前置きがなが~くなりましたが、タイトルとサブタイトルに惹かれた理由は・・・・

《大好きな》金子みすゞの詩《嫌いじゃないのに苦手だった》数学コラボした本だったから、です。

これを読んだら苦手の数学、ちょっとは克服できるかも、と。

美しすぎる「数」の世界 「金子みすゞの詩」で語る数論 (ブルーバックス)

美しすぎる「数」の世界 「金子みすゞの詩」で語る数論 (ブルーバックス)

  • 作者:清水 健一
  • 出版社/メーカー: 講談社
  • 発売日: 2017/10/18
  • メディア: 新書
 

数学が、というより始まりは算数ですが、《嫌いじゃないのに苦手》だった理由は、生来のそそっかしさによるものでしょう。

早合点が多い!母から事あるごとに《注意力散漫》を指摘され、強い暗示となって刷り込まれています。(これは大人になった今もなかなか拭えない)

それでも《算数》だったころはまだ平均よりは十分上で「他教科より悪い」程度でしたが、中1の《数学》である決定な《事件》が!

今でもちょっと悔しいのは、もし、あの当時の1年生の教科書が《正・負の数》から始まっていたなら、なんなくクリアでき、ちょっと苦手どころか、もしかしたら得意科目になる可能性だってあったと思うのです。

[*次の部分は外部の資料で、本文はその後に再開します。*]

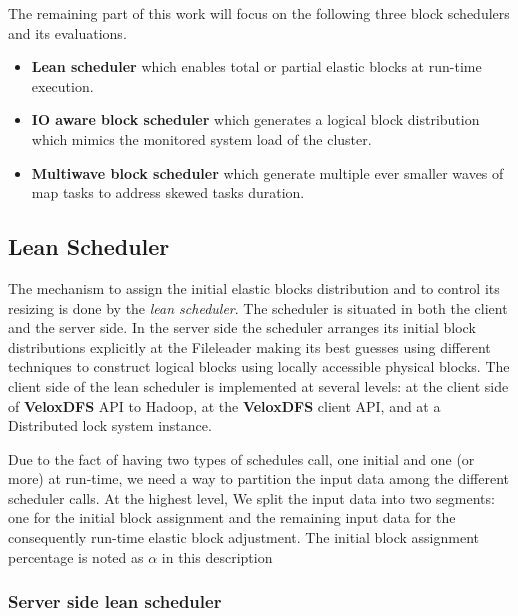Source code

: The remaining part of this work will focus on the following three block
schedulers and its evaluations. 

\begin{itemize}

    \item \textbf{Lean scheduler} which enables total or partial elastic blocks
      at run-time execution.

    \item \textbf{IO aware block scheduler} which generates a logical block
      distribution which mimics the monitored system load of the cluster.

    \item \textbf{Multiwave block scheduler} which generate multiple ever
      smaller waves of map tasks to address skewed tasks duration.

\end{itemize}

\subsection{Lean Scheduler}

The mechanism to assign the initial elastic blocks distribution and to control
its resizing is done by the \textit{lean scheduler}. The scheduler is situated
in both the client and the server side. In the server side the scheduler
arranges its initial block distributions explicitly at the Fileleader making
its best guesses using different techniques to construct logical blocks using
locally accessible physical blocks. The client side of the lean scheduler is
implemented at several levels: at the client side of \textbf{VeloxDFS} API to
Hadoop, at the \textbf{VeloxDFS} client API, and at a Distributed lock system
instance. 

Due to the fact of having two types of schedules call, one initial and one (or
more) at run-time, we need a way to partition the input data among the
different scheduler calls. At the highest level, We split the input data into
two segments: one for the initial block assignment and the remaining input data
for the consequently run-time elastic block adjustment. The initial block
assignment percentage is noted as $\alpha$ in this description

\subsubsection{Server side lean scheduler}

でもたしか《整数の性質》から始まって、エラトステネスの篩素数以外の数を消していくといった、ゆっくりやれば間違えようのない単純な作業で、ポカをやったんですよねぇ。

中1の初めての中間テスト、数学は54でした。学年平均が53だったので、かろうじて超えてはいましたが、母の落胆と怒りは今でも忘れられません。なぜならほかの科目はすべて90点台後半が多かったからです。つまり数学だけ40点以上悪い!これはまぁ、普通の親でもショックを受けますよねぇ。

ふぅ~。40年以上経った今も忸怩たる思いがあって、これ吐き出しておかないと前に進めない気がして・・・。

で、吐き出した今「さぁ、やり直しの第一歩だ」と勇んで読み始めたのはいいのですが、やっぱり今ひとつピンとこない!

数学者清水健一氏が書いた本なので「~となるのは自明のことですね」みたいな表現が随所にあって「ちょ、ちょっと待って、そこんとこもっと噛み砕いて説明して~~」とついていけず、完読できませんでした。

やっぱり数学向いてないのかなぁ。悲しいぃぃ~。

でも一読の価値はあると思います。こういう本がブルーバックスシリーズから出ているというだけでとっても嬉しい!

またいつか挑戦したいと思います。